Currently there is a lot of internal overhead when fitting the PLM due to wrapping and unwrapping of data in nested list structure that are shaped as the structure of the CDF file. I know of design changes that would speed up this up several orders of magnitude, but it would require a lot of work and it has simply never made it up to the top of my priority list.
> On Jan 4, 8:37 pm, Henrik Bengtsson <henrik.bengts...@gmail.com> > wrote: >> Hi.
>> On Mon, Jan 4, 2010 at 1:43 PM,Sooraj<soora...@gmail.com> wrote: >> > Hi Henrik,
>> > I'm continuing a thread exactly after a year that I found following >> > this linkhttp://www.mail-archive.com/aroma-affymetrix@googlegroups.com/msg0028.... >> > I'm running a very large number of samples (~1400+), and the estimated >> > time was 269324.6 minutes, roughly 187 days.
>> That is approx 269324.6/1400 = 192 min/array = 3:12h/array. If you do >> CRMAv2 on a single array, you should typically expect 5-10 mins/array. >> I suspect that you are paying a large price of so called cache misses >> on your file system, because each chunk processed iterates over all >> 1400+ arrays making it hard for the file system to optimize the cache >> and do so
> > 1. Ran R from local space (I'm assuming when you say "local" is to run > > program on the same file server where the data is. So, setwd(path/to/ > > data)?).
> I mean a local hard drive, so that data does not have to be passed > back and forth over the file system network. On Linux, it is hard for > a user to see whether a certain directory is local or not. It is > better to ask the sys admin. Typically /tmp/ and /vartmp/ are on the > local machines.
> Did you move data? Did you see an improvement from doing that, > without adjusting the 'ram' option?

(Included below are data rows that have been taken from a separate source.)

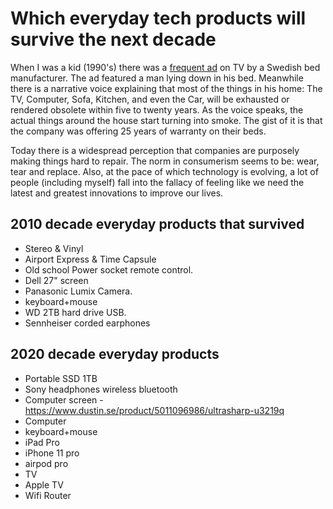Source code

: # Which everyday tech products will survive the next decade

When I was a kid (1990's) there was a [frequent ad](https://www.youtube.com/watch?v=UAd08c6rcLY&feature=youtu.be&t=138) on TV by a Swedish bed manufacturer. The ad featured a man lying down in his bed. Meanwhile there is a narrative voice explaining that most of the things in his home: The TV, Computer, Sofa, Kitchen, and even the Car, will be exhausted or rendered obsolete within five to twenty years. As the voice speaks, the actual things around the house start turning into smoke. The gist of it is that the company was offering 25 years of warranty on their beds.

Today there is a widespread perception that companies are purposely making things hard to repair. The norm in consumerism seems to be: wear, tear and replace. Also, at the pace of which technology is evolving, a lot of people (including myself) fall into the fallacy of feeling like we need the latest and greatest innovations to improve our lives.


## 2010 decade everyday products that survived
- Stereo & Vinyl
- Airport Express & Time Capsule
- Old school Power socket remote control.
- Dell 27" screen
- Panasonic Lumix Camera.
- keyboard+mouse
- WD 2TB hard drive USB.
- Sennheiser corded earphones


## 2020 decade everyday products
- Portable SSD 1TB
- Sony headphones wireless bluetooth
- Computer screen - https://www.dustin.se/product/5011096986/ultrasharp-u3219q
- Computer
- keyboard+mouse
- iPad Pro
- iPhone 11 pro
- airpod pro
- TV
- Apple TV
- Wifi Router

I didn't move data. The results were from the files sitting in a file server. We don't have much space to play with, so I simply used more ram as that was a more feasible route.
> > 3. After the above two, the estimated time dropped to 17896.1min = > > 298.27hrs = 12.43days, which is a lot better than 187 days :). Also, > > 17896/1400 = 12.78 min/array, which is close to your prediction of > > 5-10 min/array.
> Repeating my above question: Can you clarify/confirm that this > improvement was due to both (i) a change of location of data files and > (ii) an increase of 'ram'? ...and not just an increase of 'ram'.
This improvement was only due to (ii) increase of ram. As stated above, I didn't move the data files.
Also, I wanted to mention that apart from the "Estimated time" that I got out of the log, it took about another day to finish up running additional functions. So, the entire run for 1400+ samples completed in ~4days. Thanks a lot for your help.